While medical care is still far from adequate in the 400 or more square miles of the barrancas in which Project Piaxtla pervades services, progress has been definite.

Nutritional diseases, especially, pellagra, have been greatly reduced. I have not encountered a single new case or paralytic polio since the vaccination program was first initiated. Whooping cough epidemics have been restricted to the smaller populations near Ajoya, which as yet haven’t been vaccinated. And in the last two years I have not been confronted with single case of tetanus, except neonatal, which is still a problem.

Infant and maternal mortality have been considerably reduced, due partly to increased pre- and post-natal supportive care, and partly to the fact that I have encouraged women with severe parturition problems and multiparous mothers generally, to begin birth control. For the most part, the women are not only willing, but eager.

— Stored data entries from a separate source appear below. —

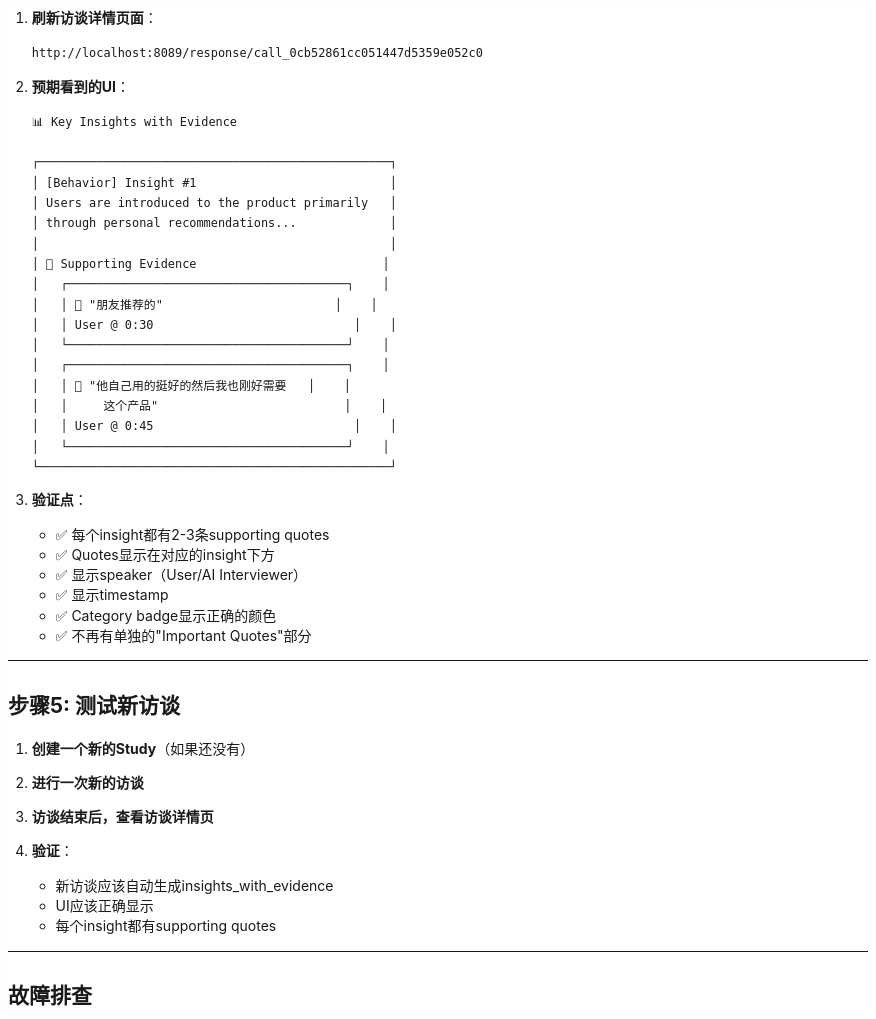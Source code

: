 1. **刷新访谈详情页面**：
   ```
   http://localhost:8089/response/call_0cb52861cc051447d5359e052c0
   ```

2. **预期看到的UI**：

   ```
   📊 Key Insights with Evidence
   
   ┌─────────────────────────────────────────────────┐
   │ [Behavior] Insight #1                           │
   │ Users are introduced to the product primarily   │
   │ through personal recommendations...             │
   │                                                 │
   │ 💬 Supporting Evidence                          │
   │   ┌───────────────────────────────────────┐    │
   │   │ 👤 "朋友推荐的"                        │    │
   │   │ User @ 0:30                            │    │
   │   └───────────────────────────────────────┘    │
   │   ┌───────────────────────────────────────┐    │
   │   │ 👤 "他自己用的挺好的然后我也刚好需要   │    │
   │   │     这个产品"                          │    │
   │   │ User @ 0:45                            │    │
   │   └───────────────────────────────────────┘    │
   └─────────────────────────────────────────────────┘
   ```

3. **验证点**：
   - ✅ 每个insight都有2-3条supporting quotes
   - ✅ Quotes显示在对应的insight下方
   - ✅ 显示speaker（User/AI Interviewer）
   - ✅ 显示timestamp
   - ✅ Category badge显示正确的颜色
   - ✅ 不再有单独的"Important Quotes"部分

---

## 步骤5: 测试新访谈

1. **创建一个新的Study**（如果还没有）

2. **进行一次新的访谈**

3. **访谈结束后，查看访谈详情页**

4. **验证**：
   - 新访谈应该自动生成insights_with_evidence
   - UI应该正确显示
   - 每个insight都有supporting quotes

---

## 故障排查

Along with other medication, the Direct Relief Foundation in Santa Barbara has supplied Project Piaxtla generously with oral contraceptives, which has allowed us to maintain an ever increasing number of women on the “pill”. Some of the women are now on their third year. So far no pregnancies have resulted and to date there has been only one case of minor complications. As a foreigner in a Catholic country which does not even allow the Peace Corps, I am sticking my neck far out in sponsoring birth control, but I can see no alternative. In an area such as the barrancas, where economic and subsequent health problems are directly related to population pressure, it would be a costly mistake to conduct a program which saves lives without concomitant efforts to limit proliferation.

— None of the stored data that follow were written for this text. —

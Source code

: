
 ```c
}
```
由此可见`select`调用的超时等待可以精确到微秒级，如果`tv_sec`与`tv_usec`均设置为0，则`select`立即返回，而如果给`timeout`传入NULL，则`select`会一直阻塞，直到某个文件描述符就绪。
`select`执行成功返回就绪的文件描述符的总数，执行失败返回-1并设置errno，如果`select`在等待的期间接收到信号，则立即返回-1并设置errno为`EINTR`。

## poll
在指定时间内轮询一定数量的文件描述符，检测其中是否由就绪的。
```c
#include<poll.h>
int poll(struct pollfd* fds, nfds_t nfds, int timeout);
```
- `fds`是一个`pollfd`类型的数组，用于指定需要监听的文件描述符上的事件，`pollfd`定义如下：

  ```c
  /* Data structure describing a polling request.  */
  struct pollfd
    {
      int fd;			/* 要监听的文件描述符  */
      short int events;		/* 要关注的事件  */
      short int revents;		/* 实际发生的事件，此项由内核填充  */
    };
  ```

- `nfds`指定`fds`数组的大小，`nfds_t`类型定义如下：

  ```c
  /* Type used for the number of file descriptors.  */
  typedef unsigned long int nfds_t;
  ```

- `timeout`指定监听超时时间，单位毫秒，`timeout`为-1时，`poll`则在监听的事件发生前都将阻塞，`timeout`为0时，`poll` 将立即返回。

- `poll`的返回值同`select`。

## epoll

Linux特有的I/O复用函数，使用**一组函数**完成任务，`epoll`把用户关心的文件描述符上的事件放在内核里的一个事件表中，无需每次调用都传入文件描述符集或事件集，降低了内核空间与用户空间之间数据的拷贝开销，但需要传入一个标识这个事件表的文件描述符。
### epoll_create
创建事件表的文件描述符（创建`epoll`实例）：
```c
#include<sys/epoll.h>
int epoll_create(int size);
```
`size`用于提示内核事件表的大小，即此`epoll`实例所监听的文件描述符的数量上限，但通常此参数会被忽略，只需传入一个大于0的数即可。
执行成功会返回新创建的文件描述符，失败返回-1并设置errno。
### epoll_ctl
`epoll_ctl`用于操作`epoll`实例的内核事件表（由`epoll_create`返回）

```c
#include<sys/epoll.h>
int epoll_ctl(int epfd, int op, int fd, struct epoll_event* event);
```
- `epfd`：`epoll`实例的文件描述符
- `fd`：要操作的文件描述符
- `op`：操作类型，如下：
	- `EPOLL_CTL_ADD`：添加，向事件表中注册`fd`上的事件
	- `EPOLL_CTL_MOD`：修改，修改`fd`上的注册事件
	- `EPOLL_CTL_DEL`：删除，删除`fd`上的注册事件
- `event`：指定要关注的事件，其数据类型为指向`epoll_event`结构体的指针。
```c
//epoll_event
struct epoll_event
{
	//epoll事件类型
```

Problems of oral hygiene have also been ameliorated, due partly to the introduction of the toothbrush and fluoride and partly to rudimentary dentistry. When first I began extracting teeth three years ago, some of the mouths which opened for treatment were unbelievable, for most had never been seen by a dentist. There were many chronic abscesses, some draining externally, and cases where gross infection had limited jaw movement, caused blindness, or caused disfiguration. Some days I had to extract over 50 teeth. But now the chronic cases have mostly been taken care of; patients come earlier for treatment, and the number of extractions which Bob Steiner and I must perform has been reduced.

One of the severe diseases against which I have made little headway is infectious hepatitis, for there is no specific treatment and prophylaxis with gamma globulin is too costly to consider. Since I first came here, minor epidemics have struck the upper barrancas periodically. This Autumn, El Llano and Jocuixtita have been hit hard by a particularly virulent strain. The virus, passed in human feces, is spread principally by the busy noses of pigs, The problem is one of hygiene. I have tried to encourage the idea of an outhouse, but the villagers think it smells. (Some have them have visited relatives in the slums of Culiacán and Mazatlán, where the rank outhouses foul the entire atmosphere of the neighborhood. Villagers regard the pig as the more sanitary system of disposal. And if the pigs were not given free entry into the houses, they might be right.

Weddings, dances, and religious holidays—whenever alcohol flows freely—still not infrequently lead to bloodshed. The fiesta which saw in the New Year of 1969 ended with a knife fight which presented me with one of, the most delicate surgical problems I have had to tackle. A young man’s wrist had been slashed and several tendons severed. With the help of Miguel and Martín, who were back in Ajoya for the holidays, we succeeded in tying off the vessels and reuniting the severed, tendons. Healing was surprisingly successful, and today the young man has complete movement of the hand.